In bladder cancer, the combined assessment of POLQ and PD-L1
expression could serve as a predictor of immunotherapy efficacy
(34), thus suggesting a role for
POLQ in modulating the tumor microenvironment. In line with these
findings, the present study revealed that high POLQ expression was
associated with reduced immune and stromal scores, and diminished
infiltration of antitumor immune cells, including CD8+ T
cells and NK cells. Furthermore, POLQ expression was positively
correlated with PD-L1 levels in both TCGA dataset and validation
cohort, although the correlation in the TCGA dataset was weak,
suggesting a potential association between POLQ and the
immunosuppressive tumor microenvironment in EC. The present study
primarily focused on characterizing the immunosuppressive landscape
associated with POLQ expression, with particular attention to PD-L1
expression and the infiltration of T cells and NK cells. Although
these analyses provide initial insights into the potential
immunoregulatory role of POLQ, a comprehensive evaluation of
immunotherapy response and additional immune cell subtypes was
beyond the scope of the current work. Therefore, further studies
incorporating functional assays, broader immune profiling and
immunotherapy-related models will be required to fully elucidate
the role of POLQ in tumor immune regulation.

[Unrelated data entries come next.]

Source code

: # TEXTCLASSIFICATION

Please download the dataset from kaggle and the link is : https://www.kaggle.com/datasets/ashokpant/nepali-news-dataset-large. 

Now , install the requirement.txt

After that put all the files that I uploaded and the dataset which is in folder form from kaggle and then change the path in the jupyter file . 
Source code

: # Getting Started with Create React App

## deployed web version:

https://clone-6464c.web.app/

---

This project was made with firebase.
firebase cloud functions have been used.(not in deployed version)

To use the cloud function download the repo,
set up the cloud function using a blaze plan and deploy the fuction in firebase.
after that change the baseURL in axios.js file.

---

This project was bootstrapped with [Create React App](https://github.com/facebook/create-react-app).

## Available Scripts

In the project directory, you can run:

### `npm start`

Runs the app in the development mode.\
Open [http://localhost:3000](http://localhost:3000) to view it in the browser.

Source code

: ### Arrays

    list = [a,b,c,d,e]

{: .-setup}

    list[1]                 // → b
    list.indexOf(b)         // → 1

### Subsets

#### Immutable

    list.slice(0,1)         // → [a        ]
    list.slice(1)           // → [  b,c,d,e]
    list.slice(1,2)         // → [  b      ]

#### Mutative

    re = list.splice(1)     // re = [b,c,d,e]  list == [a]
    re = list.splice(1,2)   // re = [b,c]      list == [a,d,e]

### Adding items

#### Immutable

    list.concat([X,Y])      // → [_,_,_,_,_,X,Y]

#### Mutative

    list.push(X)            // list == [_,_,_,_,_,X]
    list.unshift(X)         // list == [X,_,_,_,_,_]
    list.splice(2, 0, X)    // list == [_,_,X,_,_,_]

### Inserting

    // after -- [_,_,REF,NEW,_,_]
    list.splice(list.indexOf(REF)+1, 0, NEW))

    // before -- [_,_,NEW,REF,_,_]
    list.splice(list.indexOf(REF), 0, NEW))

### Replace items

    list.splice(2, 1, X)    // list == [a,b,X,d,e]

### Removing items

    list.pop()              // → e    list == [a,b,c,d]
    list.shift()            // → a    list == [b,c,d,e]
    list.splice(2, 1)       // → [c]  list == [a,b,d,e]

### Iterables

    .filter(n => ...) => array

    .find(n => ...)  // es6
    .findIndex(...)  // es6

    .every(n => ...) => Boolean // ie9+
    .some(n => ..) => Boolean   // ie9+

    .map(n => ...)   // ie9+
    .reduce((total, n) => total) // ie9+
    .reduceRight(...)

GSEA indicated that POLQ was primarily involved in
cell cycle regulation, DNA repair and DNA replication, consistent
with its key role in the DNA damage response (DDR). Previous
studies have suggested that POLQ inhibitors enhance
radiosensitivity in human colorectal cancer (HCT116), non-small
cell lung cancer (H460) and bladder cancer (T24) cell lines, as
well as in mouse xenograft models in preclinical settings (35), highlighting its pivotal function in
DNA repair. DNA damage commonly arising from metabolic processes
and environmental factors can activate DDR mechanisms designated to
maintain genomic stability (36).
In the current study, POLQ expression was associated with the ATM
signaling pathway, a key regulator of multiple DDR cascades. Upon
the occurrence of DSBs, ATM is activated through
autophosphorylation at Ser1981 (37). In vitro experiments
demonstrated that POLQ knockdown inhibited EC cell proliferation,
invasion and metastasis. Mechanistically, POLQ depletion reduced
the phosphorylation of ATM and CHK2, suggesting impaired activation
of the DNA damage response pathway, which may subsequently
influence downstream signaling pathways, including the P53
signaling pathway and its downstream effectors, such as P21, CDK1
and CCNB1. Consequently, POLQ inhibition altered cell cycle
distribution, characterized by a reduced proportion of cells in the
G2/M phase, and promoted apoptosis.
Synthetic lethality represents a key strategy in
anticancer drug development. Preclinical studies have shown that
POLQ inhibitors can act synergistically with poly(ADP-ribose)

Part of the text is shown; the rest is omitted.